YOUR INSTRUCTIONS:
Repeat word for word every line of the data below, from the first through the line containing "- **configurab", and stop there.

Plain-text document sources
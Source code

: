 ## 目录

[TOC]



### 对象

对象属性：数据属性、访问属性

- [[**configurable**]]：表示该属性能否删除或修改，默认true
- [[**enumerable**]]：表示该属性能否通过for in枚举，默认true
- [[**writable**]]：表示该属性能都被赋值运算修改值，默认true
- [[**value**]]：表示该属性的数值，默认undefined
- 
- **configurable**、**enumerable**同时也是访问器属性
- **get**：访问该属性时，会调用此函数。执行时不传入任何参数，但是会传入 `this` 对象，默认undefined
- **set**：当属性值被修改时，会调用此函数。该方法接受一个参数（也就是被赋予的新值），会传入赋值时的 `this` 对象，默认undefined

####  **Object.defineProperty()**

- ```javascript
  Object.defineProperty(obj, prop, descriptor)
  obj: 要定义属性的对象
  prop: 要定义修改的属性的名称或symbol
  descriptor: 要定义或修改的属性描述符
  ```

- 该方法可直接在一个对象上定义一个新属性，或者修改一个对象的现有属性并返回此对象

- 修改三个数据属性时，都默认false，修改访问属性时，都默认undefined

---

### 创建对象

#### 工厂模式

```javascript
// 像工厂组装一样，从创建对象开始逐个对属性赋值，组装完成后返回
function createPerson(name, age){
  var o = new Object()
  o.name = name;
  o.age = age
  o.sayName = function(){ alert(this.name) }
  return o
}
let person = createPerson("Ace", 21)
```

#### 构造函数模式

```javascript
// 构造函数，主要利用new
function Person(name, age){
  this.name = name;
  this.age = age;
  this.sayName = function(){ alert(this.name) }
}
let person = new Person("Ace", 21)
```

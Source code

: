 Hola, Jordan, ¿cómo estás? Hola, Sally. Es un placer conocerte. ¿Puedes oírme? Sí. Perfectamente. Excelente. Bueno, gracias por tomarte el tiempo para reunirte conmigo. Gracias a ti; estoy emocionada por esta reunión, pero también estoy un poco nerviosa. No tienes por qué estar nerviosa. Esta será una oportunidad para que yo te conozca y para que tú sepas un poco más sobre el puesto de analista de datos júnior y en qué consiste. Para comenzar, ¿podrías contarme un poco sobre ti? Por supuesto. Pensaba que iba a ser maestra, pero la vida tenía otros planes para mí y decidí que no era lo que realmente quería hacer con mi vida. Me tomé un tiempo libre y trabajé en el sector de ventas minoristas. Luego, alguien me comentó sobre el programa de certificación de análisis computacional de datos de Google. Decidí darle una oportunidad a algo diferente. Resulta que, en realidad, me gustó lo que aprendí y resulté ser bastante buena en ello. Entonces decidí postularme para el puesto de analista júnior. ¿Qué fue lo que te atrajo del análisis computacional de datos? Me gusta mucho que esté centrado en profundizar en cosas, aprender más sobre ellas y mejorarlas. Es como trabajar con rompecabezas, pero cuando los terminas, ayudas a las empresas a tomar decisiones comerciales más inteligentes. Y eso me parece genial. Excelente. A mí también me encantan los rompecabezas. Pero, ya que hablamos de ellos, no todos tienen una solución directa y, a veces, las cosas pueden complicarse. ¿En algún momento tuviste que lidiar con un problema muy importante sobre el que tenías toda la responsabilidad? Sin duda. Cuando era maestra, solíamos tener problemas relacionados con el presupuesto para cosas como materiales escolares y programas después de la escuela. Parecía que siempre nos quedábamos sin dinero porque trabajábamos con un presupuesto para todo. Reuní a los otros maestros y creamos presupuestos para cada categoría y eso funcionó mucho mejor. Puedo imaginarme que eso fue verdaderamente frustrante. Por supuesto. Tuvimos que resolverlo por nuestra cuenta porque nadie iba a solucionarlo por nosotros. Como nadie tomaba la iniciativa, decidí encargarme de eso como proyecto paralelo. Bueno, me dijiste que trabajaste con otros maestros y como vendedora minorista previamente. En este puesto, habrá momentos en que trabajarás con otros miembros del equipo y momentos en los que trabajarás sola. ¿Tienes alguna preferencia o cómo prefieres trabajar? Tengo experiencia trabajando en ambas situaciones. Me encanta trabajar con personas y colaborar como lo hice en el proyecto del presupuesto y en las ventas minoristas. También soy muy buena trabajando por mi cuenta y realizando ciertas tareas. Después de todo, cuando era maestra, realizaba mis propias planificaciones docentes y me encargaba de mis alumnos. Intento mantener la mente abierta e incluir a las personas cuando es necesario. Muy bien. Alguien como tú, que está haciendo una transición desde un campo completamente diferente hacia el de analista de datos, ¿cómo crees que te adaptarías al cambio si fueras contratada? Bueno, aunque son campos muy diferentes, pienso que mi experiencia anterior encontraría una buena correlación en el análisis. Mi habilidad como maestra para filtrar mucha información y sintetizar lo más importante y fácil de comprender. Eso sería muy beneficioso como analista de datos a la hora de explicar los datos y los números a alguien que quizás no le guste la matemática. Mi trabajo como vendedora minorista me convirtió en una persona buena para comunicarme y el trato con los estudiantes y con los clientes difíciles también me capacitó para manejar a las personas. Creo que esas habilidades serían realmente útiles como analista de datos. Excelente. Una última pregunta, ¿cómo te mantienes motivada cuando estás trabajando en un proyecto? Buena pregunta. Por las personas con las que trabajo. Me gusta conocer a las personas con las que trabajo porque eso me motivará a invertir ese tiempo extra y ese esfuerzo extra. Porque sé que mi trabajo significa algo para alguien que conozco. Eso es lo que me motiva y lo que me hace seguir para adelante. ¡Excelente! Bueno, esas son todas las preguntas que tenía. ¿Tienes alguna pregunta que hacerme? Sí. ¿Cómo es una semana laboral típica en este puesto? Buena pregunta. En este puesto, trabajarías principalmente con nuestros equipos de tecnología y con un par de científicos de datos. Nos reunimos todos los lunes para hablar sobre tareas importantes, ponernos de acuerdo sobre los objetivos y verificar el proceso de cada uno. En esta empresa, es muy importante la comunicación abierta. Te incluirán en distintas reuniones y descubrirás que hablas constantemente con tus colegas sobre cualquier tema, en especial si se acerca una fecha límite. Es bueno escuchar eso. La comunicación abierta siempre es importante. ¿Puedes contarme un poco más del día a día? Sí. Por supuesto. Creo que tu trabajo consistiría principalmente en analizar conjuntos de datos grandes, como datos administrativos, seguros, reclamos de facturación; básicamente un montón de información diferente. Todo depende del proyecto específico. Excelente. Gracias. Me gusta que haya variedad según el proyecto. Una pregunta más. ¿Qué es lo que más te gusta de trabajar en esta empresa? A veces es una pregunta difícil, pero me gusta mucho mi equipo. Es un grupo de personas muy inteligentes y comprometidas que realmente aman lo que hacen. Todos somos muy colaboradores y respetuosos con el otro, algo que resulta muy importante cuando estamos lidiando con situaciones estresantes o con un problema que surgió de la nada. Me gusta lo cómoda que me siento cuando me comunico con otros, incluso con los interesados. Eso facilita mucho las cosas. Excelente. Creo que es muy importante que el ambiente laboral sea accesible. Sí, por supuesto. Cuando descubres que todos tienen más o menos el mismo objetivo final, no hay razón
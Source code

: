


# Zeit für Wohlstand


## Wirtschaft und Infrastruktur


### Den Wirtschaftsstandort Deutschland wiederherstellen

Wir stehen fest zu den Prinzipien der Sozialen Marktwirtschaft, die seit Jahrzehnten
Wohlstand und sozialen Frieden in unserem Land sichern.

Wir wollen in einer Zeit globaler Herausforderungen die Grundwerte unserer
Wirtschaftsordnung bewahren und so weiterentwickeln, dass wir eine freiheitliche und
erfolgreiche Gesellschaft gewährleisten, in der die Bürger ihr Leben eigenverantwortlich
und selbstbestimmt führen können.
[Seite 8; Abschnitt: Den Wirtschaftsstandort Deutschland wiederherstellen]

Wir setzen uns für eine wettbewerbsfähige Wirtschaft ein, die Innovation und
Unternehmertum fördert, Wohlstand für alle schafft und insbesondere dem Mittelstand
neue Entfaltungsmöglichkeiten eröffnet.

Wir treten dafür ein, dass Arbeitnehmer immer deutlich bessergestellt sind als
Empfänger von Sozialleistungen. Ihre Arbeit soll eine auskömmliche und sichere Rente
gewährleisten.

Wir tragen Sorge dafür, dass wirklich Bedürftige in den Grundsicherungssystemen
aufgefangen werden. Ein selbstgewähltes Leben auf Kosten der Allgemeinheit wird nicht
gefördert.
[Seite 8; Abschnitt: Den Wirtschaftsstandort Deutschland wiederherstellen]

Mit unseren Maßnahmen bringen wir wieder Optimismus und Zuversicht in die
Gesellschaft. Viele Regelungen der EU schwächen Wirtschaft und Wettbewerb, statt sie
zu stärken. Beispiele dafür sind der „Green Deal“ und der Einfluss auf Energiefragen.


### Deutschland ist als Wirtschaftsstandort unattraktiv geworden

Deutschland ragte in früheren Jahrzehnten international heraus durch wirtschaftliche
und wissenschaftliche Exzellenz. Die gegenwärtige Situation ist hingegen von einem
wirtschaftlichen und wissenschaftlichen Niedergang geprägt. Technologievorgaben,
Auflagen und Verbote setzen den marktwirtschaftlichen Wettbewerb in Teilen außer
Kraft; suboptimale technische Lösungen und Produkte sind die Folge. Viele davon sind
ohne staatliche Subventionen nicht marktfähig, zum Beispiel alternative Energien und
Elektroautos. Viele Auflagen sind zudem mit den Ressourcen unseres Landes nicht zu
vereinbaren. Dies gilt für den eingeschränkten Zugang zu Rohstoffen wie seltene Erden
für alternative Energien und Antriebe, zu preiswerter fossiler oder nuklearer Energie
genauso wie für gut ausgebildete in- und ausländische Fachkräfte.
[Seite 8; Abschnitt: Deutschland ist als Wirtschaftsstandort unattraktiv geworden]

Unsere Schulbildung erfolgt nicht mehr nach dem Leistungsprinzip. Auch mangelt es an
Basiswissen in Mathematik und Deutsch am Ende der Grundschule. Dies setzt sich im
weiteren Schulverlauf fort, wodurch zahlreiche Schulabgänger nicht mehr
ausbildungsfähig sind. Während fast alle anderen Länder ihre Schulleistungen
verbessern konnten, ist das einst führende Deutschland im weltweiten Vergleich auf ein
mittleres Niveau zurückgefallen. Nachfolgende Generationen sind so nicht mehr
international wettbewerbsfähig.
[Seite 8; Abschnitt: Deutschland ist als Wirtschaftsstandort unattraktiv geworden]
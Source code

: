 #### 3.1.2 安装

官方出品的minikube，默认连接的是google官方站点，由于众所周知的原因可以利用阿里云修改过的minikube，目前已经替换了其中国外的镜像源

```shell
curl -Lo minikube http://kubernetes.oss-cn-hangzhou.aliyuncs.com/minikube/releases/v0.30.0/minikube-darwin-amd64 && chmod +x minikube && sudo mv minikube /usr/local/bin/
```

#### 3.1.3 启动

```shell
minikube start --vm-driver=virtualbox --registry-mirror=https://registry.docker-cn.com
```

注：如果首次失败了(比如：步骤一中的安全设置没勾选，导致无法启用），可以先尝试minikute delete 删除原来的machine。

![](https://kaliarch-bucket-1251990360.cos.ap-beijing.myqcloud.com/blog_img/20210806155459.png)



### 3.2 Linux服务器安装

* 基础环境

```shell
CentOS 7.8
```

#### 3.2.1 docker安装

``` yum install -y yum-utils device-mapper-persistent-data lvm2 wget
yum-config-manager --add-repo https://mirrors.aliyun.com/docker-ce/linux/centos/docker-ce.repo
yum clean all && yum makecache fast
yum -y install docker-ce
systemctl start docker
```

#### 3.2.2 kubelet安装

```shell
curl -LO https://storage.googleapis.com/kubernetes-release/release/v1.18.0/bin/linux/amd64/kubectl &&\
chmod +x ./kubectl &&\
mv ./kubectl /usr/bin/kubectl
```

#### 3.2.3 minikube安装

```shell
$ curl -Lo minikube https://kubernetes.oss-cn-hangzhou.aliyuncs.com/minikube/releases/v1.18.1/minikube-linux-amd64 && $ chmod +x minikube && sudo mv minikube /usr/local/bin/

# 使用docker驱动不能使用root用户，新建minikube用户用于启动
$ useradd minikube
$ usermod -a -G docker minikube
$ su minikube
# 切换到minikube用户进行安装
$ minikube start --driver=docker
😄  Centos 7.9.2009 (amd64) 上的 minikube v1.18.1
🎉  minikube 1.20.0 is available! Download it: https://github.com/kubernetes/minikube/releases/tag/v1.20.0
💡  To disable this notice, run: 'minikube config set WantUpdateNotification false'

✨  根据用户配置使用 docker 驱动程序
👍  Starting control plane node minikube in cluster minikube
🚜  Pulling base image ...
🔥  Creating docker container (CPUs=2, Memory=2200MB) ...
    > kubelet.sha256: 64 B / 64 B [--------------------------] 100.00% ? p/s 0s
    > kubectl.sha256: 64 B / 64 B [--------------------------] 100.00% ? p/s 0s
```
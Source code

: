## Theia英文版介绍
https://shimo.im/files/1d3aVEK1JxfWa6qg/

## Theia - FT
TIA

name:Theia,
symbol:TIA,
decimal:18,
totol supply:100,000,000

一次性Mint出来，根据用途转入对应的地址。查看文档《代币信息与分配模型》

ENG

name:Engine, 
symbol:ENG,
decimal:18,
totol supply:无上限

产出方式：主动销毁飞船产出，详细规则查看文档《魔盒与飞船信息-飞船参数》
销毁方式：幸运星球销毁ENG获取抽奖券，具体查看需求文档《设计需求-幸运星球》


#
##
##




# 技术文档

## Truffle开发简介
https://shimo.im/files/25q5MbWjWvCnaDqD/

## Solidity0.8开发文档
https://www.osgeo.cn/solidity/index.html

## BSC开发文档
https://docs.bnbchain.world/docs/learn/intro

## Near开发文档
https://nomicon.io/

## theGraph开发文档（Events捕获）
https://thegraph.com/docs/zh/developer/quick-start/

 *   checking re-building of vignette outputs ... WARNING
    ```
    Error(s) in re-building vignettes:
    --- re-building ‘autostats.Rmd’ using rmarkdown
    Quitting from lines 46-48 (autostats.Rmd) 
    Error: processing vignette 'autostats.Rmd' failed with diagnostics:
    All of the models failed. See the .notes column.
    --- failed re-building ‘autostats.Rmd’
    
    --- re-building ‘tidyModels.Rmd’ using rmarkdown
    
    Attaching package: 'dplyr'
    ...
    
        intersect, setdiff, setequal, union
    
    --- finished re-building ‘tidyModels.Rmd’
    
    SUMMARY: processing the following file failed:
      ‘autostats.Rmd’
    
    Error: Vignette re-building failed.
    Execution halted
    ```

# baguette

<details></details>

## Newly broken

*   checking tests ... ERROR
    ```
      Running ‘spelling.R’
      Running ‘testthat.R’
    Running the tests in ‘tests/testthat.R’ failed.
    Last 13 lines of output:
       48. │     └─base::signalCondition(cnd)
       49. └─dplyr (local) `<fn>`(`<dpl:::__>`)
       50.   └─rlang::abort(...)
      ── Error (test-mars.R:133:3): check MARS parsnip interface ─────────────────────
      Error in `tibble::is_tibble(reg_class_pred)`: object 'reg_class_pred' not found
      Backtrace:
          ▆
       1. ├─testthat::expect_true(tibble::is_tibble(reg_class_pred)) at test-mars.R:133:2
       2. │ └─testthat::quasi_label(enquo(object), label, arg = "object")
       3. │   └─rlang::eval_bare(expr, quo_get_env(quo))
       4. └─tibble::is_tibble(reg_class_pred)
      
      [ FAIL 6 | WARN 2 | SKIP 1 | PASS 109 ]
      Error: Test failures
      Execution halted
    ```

EXERCISE SOLUTION:
Source code

: ## 目录

[TOC]



### 对象

对象属性：数据属性、访问属性

- [[**configurable**]]：表示该属性能否删除或修改，默认true
- [[**enumerable**]]：表示该属性能否通过for in枚举，默认true
- [[**writable**]]：表示该属性能都被赋值运算修改值，默认true
- [[**value**]]：表示该属性的数值，默认undefined
- 
- **configurable**、**enumerable**同时也是访问器属性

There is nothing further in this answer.